I am trying to create a unit test framework using CPPUnit for a large code base. I need to be able to test individual modules, all of which are part of a module tree that begins with a specific root module.

Due to a non-technical reason, I cannot touch the production file (my original approach involved adding an ifdef to the root module). So I thought of another approach, which is to have create copies of the root module headers as well as copies of headers belonging to modules in the intermediate inheritance hierachy. Because of the number of number of modules invovled as well as the size of each module's source. I'm looking for a way to automatically do that merging for me.
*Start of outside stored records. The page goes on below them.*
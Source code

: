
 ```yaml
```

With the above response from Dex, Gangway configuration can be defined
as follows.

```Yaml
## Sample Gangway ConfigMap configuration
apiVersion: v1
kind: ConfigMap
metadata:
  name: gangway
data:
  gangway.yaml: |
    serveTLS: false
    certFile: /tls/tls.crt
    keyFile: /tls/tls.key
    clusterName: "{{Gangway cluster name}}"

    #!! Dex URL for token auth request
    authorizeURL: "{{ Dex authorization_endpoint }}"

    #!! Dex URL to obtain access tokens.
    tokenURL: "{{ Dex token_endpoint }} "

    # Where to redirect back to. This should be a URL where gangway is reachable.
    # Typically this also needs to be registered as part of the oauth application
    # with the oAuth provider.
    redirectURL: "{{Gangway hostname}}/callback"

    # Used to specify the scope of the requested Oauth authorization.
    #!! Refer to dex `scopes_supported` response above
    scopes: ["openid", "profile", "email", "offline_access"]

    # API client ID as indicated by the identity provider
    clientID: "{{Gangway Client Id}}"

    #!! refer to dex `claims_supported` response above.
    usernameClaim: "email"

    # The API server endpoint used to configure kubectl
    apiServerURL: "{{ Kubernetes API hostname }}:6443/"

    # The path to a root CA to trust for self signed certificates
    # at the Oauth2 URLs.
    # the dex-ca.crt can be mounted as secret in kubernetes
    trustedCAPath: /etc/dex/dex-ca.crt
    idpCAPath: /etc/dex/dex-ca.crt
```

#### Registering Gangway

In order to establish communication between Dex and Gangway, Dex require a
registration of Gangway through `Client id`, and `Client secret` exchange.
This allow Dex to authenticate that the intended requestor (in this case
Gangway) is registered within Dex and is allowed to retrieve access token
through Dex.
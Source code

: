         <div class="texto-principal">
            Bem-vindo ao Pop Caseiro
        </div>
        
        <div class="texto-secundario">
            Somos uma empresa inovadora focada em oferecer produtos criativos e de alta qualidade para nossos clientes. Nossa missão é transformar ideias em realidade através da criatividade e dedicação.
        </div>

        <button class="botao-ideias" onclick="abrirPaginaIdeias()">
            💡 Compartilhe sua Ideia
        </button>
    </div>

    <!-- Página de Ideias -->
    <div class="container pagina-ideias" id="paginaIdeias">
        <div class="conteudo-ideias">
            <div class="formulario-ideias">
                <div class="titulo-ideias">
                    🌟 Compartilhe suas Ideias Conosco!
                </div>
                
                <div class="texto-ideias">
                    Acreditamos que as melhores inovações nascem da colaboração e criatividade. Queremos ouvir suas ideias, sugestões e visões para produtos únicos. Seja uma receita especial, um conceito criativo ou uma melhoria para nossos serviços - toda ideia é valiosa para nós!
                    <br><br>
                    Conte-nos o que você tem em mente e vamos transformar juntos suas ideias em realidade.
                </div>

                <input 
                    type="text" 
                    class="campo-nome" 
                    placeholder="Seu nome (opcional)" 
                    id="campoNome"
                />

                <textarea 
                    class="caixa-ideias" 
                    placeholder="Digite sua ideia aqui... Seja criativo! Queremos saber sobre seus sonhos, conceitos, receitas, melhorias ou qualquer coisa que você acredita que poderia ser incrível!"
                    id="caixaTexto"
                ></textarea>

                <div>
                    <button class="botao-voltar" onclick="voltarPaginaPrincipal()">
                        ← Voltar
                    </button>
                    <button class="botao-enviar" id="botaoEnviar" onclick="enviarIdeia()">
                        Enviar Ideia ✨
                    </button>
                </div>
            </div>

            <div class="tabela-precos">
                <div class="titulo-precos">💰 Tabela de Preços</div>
So for foo.h, and foo.cpp, I'm looking for a some kind of a tool that'll output fooTest.h, where fooTest.h contains the declaration AND definition of everything that is in foo.cpp/foo.h

Thanks in advance!

EDIT: Thanks for the answers, one thing I forgot to mention is that, the contents of fooTest.h is not supposed to be the merged result of foo.cpp and foo.h . I need to make minor changes to the root fooTest.h in order to make it a suitable mock-module for testing. Thus, simply using includes won't work. I'll look into concatenating the files and see if that solves my problem.

+1  A: 

This isn't a C++ question - you are asking how to manipulate files in some sort of script. The immediate answer that comes to mind is:

cat foo.h foo.cpp > fooTest.h
anon
Same reply to both "cat" answers: What happens when the cpp file tries to #include the original header file, which might not be there anymore or, if it successfully includes it, may have code that can't be used twice in a row? And this doesn't handle the "intermediate headers" as mentioned in the question.
Dennis
@Dennis Well, I don't see why it wouldn't be there any more - the OP's question is unclear, to say the least. And its include guards would still work.
anon
That would definitely work, I didn't exactly do this way though, I just duplicated foo.h and foo.cpp and included the .h before the .cpp in my test runner code.
wk1989
+5  A: 
gcc -E

runs just the preprocessor:

  -E  Stop after the preprocessing stage; do not run the compiler proper.
      The output is in the form of preprocessed source code, which is
      sent to the standard output.

This will have the effect of inlining all #include directives. It will, however, also grab standard libraries - but these shouldn't be harmful to include multiple times.

Steven Schlansker
It would be better to give the complete command line including the file name.
Vulcan Eager
If he can't figure out how to run gcc properly, he has no business trying to write a unit test suite.
Steven Schlansker
A: 

Under *nix you can just use cat.

cat foo.h foo.cpp > fooTest.h
Kyle Lutz
+1  A: 

Write a simple tool that processes only #include "" directives. Note, it should not process "#include <>" directives, and don't touch any other preprocessor directive you encounter.

You'll want to support -I arguments in a gcc like way (or do something equivalent for your compiler if running in a different environment). Should be a afternoon job, and would make a nice open source project (leave a pointer if you do it).

This will result in dragging in the whole tree of "non-standard" headers used by each source file you work on, but that should be harmless.